On Thursday morning, name partner Jay Edelson tweeted that he had filed a motion to unseal the complaint against the unnamed firm:


In an interview with Big Law Business in March, Edelson explained that his firm had conducted a year-long investigation and identified 15 major law firms with inadequate cybersecurity. He said his firm planned to file a series of lawsuits that target data security vulnerabilities at law firms on behalf of firm clients who have concerns about how their data is being protected.

“We file under seal so that, while the problem is still outstanding, hackers are not alerted to the holes,” Edelson said on Thursday.

In the case against the unnamed Chicago firm, the lawsuit asked for a temporary restraining order until the law firm patched its security holes. Now that’s been resolved, Edelson said, and he has asked the judge to unseal the entire case file, which would bring the identity of the law firm into the public.

About the defendant, Edelson said only that it is a regional firm that has been “an outspoken voice” on the need for law firms to improve cybersecurity, even saying failure to do so could be malpractice. But the firm suffered from a series of vulnerabilities which meant a sophisticated hacker could gain access to internal billing records and possibly email, according to Edelson.

Here’s some more information from Edelson:

• The lawsuits seek injunctive relief and damages.

• The complaints seek damages on the theory that “the law firm’s clients have — for decades — been overpaying for legal services (because they have been paying, in part, to keep their data secure — and the law firm hasn’t been keeping up with their end of the bargain.”

We’ll post updates when more information is available.
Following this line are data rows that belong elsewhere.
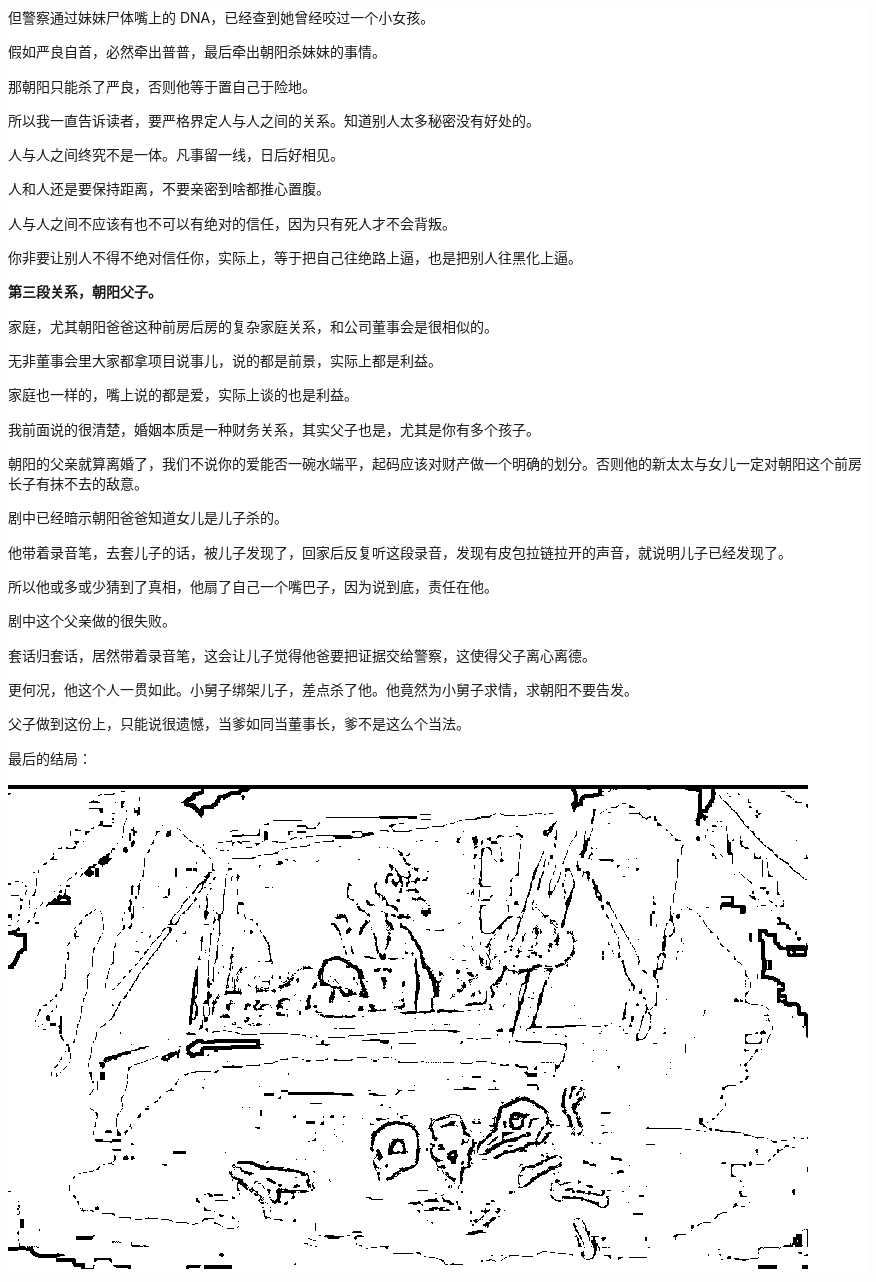 但警察通过妹妹尸体嘴上的 DNA，已经查到她曾经咬过一个小女孩。

假如严良自首，必然牵出普普，最后牵出朝阳杀妹妹的事情。

那朝阳只能杀了严良，否则他等于置自己于险地。

所以我一直告诉读者，要严格界定人与人之间的关系。知道别人太多秘密没有好处的。

人与人之间终究不是一体。凡事留一线，日后好相见。

人和人还是要保持距离，不要亲密到啥都推心置腹。

人与人之间不应该有也不可以有绝对的信任，因为只有死人才不会背叛。

你非要让别人不得不绝对信任你，实际上，等于把自己往绝路上逼，也是把别人往黑化上逼。 

**第三段关系，朝阳父子。**

家庭，尤其朝阳爸爸这种前房后房的复杂家庭关系，和公司董事会是很相似的。

无非董事会里大家都拿项目说事儿，说的都是前景，实际上都是利益。

家庭也一样的，嘴上说的都是爱，实际上谈的也是利益。

我前面说的很清楚，婚姻本质是一种财务关系，其实父子也是，尤其是你有多个孩子。

朝阳的父亲就算离婚了，我们不说你的爱能否一碗水端平，起码应该对财产做一个明确的划分。否则他的新太太与女儿一定对朝阳这个前房长子有抹不去的敌意。

剧中已经暗示朝阳爸爸知道女儿是儿子杀的。

他带着录音笔，去套儿子的话，被儿子发现了，回家后反复听这段录音，发现有皮包拉链拉开的声音，就说明儿子已经发现了。

所以他或多或少猜到了真相，他扇了自己一个嘴巴子，因为说到底，责任在他。

剧中这个父亲做的很失败。

套话归套话，居然带着录音笔，这会让儿子觉得他爸要把证据交给警察，这使得父子离心离德。

更何况，他这个人一贯如此。小舅子绑架儿子，差点杀了他。他竟然为小舅子求情，求朝阳不要告发。

父子做到这份上，只能说很遗憾，当爹如同当董事长，爹不是这么个当法。

最后的结局：

![](img/4bb49eda528983a535909787361b1cf8.png)
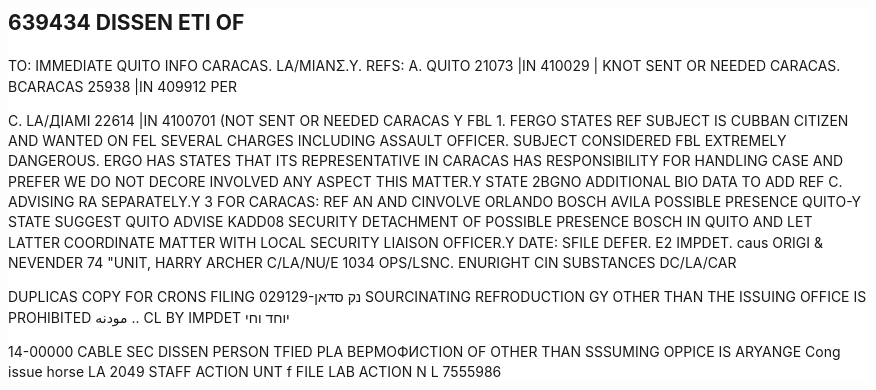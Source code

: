 639434
DISSEN ETI OF
-
TO: IMMEDIATE QUITO INFO CARACAS. LA/MIΑΝΣ.Υ.
REFS: A. QUITO 21073 |IN 410029 | KNOT SENT OR NEEDED CARACAS.
BCARACAS 25938 |IN 409912
PER

C. LA/ДІАМІ 22614 |IN 4100701 (NOT SENT OR NEEDED CARACAS Y
FBL
1.
FERGO STATES REF SUBJECT IS CUBBAN CITIZEN AND WANTED ON
FEL
SEVERAL CHARGES INCLUDING ASSAULT OFFICER. SUBJECT CONSIDERED
FBL
EXTREMELY DANGEROUS. ERGO HAS STATES THAT ITS REPRESENTATIVE IN
CARACAS HAS RESPONSIBILITY FOR HANDLING CASE AND PREFER WE DO NOT
DECORE INVOLVED ANY ASPECT THIS MATTER.Y
STATE
2BGNO ADDITIONAL BIO DATA TO ADD REF C. ADVISING RA
SEPARATELY.Y
3 FOR CARACAS: REF AN AND CINVOLVE ORLANDO BOSCH AVILA
POSSIBLE PRESENCE QUITO-Y
STATE
SUGGEST QUITO ADVISE KADD08 SECURITY DETACHMENT OF POSSIBLE
PRESENCE BOSCH IN QUITO AND LET LATTER COORDINATE MATTER WITH LOCAL
SECURITY LIAISON OFFICER.Y
DATE:
SFILE DEFER. E2 IMPDET.
caus
ORIGI & NEVENDER 74
"UNIT, HARRY ARCHER
C/LA/NU/E
1034
OPS/LSNC. ENURIGHT CIN SUBSTANCES
DC/LA/CAR

DUPLICAS COPY
FOR CRONS FILING
029129-נק סדאן
SOURCINATING
REFRODUCTION GY OTHER THAN THE ISSUING OFFICE IS PROHIBITED
مودنه
..
CL BY
IMPDET
יוחד וחי

14-00000
CABLE SEC DISSEN
PERSON TFIED
PLA
ВЕРМОФИСTION OF OTHER THAN
SSSUMING OPPICE IS
ARYANGE Cong issue horse
LA 2049
STAFF
ACTION UNT
f
FILE
LAB
ACTION
N
L
7555986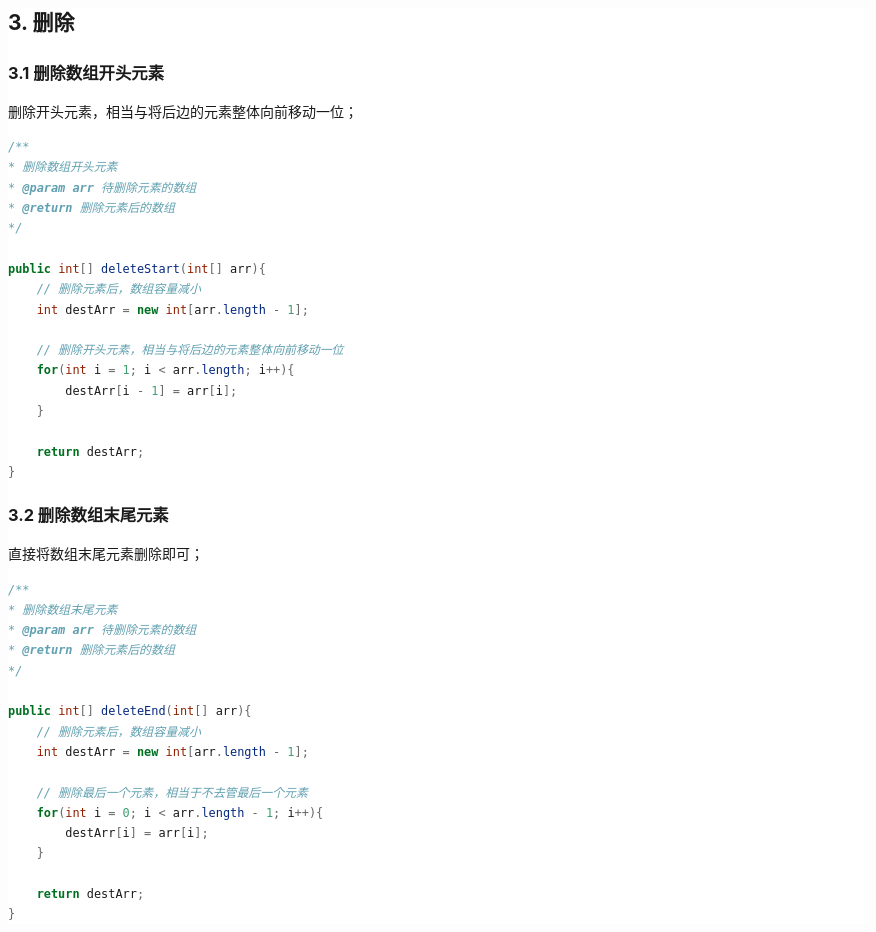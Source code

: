 

## 3. 删除

### 3.1 删除数组开头元素

删除开头元素，相当与将后边的元素整体向前移动一位；

```java
/**
* 删除数组开头元素
* @param arr 待删除元素的数组
* @return 删除元素后的数组
*/

public int[] deleteStart(int[] arr){
    // 删除元素后，数组容量减小
    int destArr = new int[arr.length - 1];
    
    // 删除开头元素，相当与将后边的元素整体向前移动一位
    for(int i = 1; i < arr.length; i++){
        destArr[i - 1] = arr[i];
    }
    
    return destArr;
}
```



### 3.2 删除数组末尾元素

直接将数组末尾元素删除即可；

```java
/**
* 删除数组末尾元素
* @param arr 待删除元素的数组
* @return 删除元素后的数组
*/

public int[] deleteEnd(int[] arr){
    // 删除元素后，数组容量减小
    int destArr = new int[arr.length - 1];
    
    // 删除最后一个元素，相当于不去管最后一个元素
    for(int i = 0; i < arr.length - 1; i++){
        destArr[i] = arr[i];
    }
    
    return destArr;
}
```
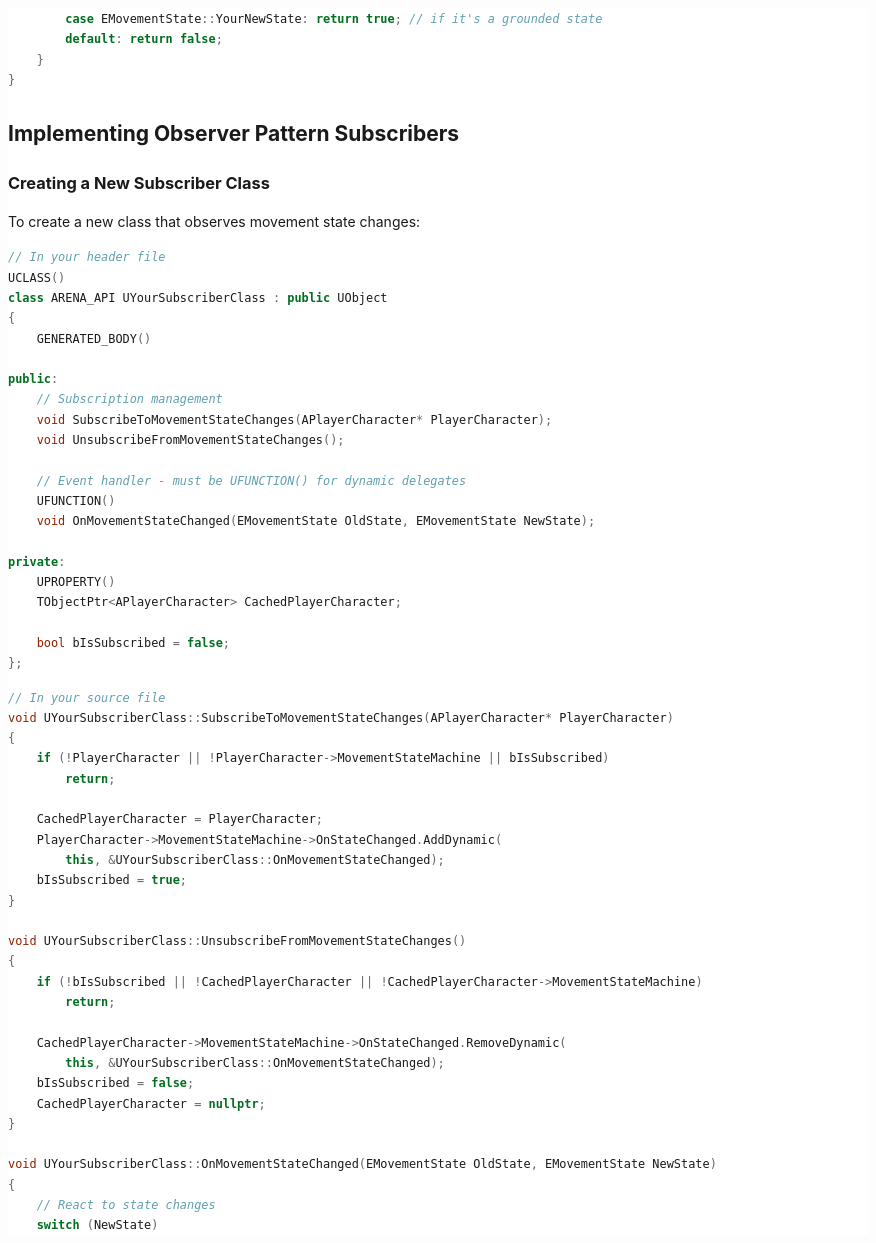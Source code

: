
 ```cpp
        case EMovementState::YourNewState: return true; // if it's a grounded state
        default: return false;
    }
}
```

## Implementing Observer Pattern Subscribers

### Creating a New Subscriber Class

To create a new class that observes movement state changes:

```cpp
// In your header file
UCLASS()
class ARENA_API UYourSubscriberClass : public UObject
{
    GENERATED_BODY()

public:
    // Subscription management
    void SubscribeToMovementStateChanges(APlayerCharacter* PlayerCharacter);
    void UnsubscribeFromMovementStateChanges();

    // Event handler - must be UFUNCTION() for dynamic delegates
    UFUNCTION()
    void OnMovementStateChanged(EMovementState OldState, EMovementState NewState);

private:
    UPROPERTY()
    TObjectPtr<APlayerCharacter> CachedPlayerCharacter;
    
    bool bIsSubscribed = false;
};
```

```cpp
// In your source file
void UYourSubscriberClass::SubscribeToMovementStateChanges(APlayerCharacter* PlayerCharacter)
{
    if (!PlayerCharacter || !PlayerCharacter->MovementStateMachine || bIsSubscribed)
        return;
    
    CachedPlayerCharacter = PlayerCharacter;
    PlayerCharacter->MovementStateMachine->OnStateChanged.AddDynamic(
        this, &UYourSubscriberClass::OnMovementStateChanged);
    bIsSubscribed = true;
}

void UYourSubscriberClass::UnsubscribeFromMovementStateChanges()
{
    if (!bIsSubscribed || !CachedPlayerCharacter || !CachedPlayerCharacter->MovementStateMachine)
        return;
    
    CachedPlayerCharacter->MovementStateMachine->OnStateChanged.RemoveDynamic(
        this, &UYourSubscriberClass::OnMovementStateChanged);
    bIsSubscribed = false;
    CachedPlayerCharacter = nullptr;
}

void UYourSubscriberClass::OnMovementStateChanged(EMovementState OldState, EMovementState NewState)
{
    // React to state changes
    switch (NewState)
```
In March, Cravath Swaine & Moore took the rare step of publicly acknowledging that it had been hacked, and Big Law Business reported that the Edelson law firm — a Chicago-based plaintiff’s side shop that focuses on data security class actions — was planning a series of lawsuits against major law firms.

It is the latest sign that law firms continue to face scrutiny around their cybersecurity practices: Earlier this year, the FBI also issued an alert to law firms that they had discovered a hacker who planned to target international law firms as part of an insider-trading ring. In 2015, Citigroup issued an internal report that found “digital security at many law firms, despite improvements, generally remains below the standards for other industries.”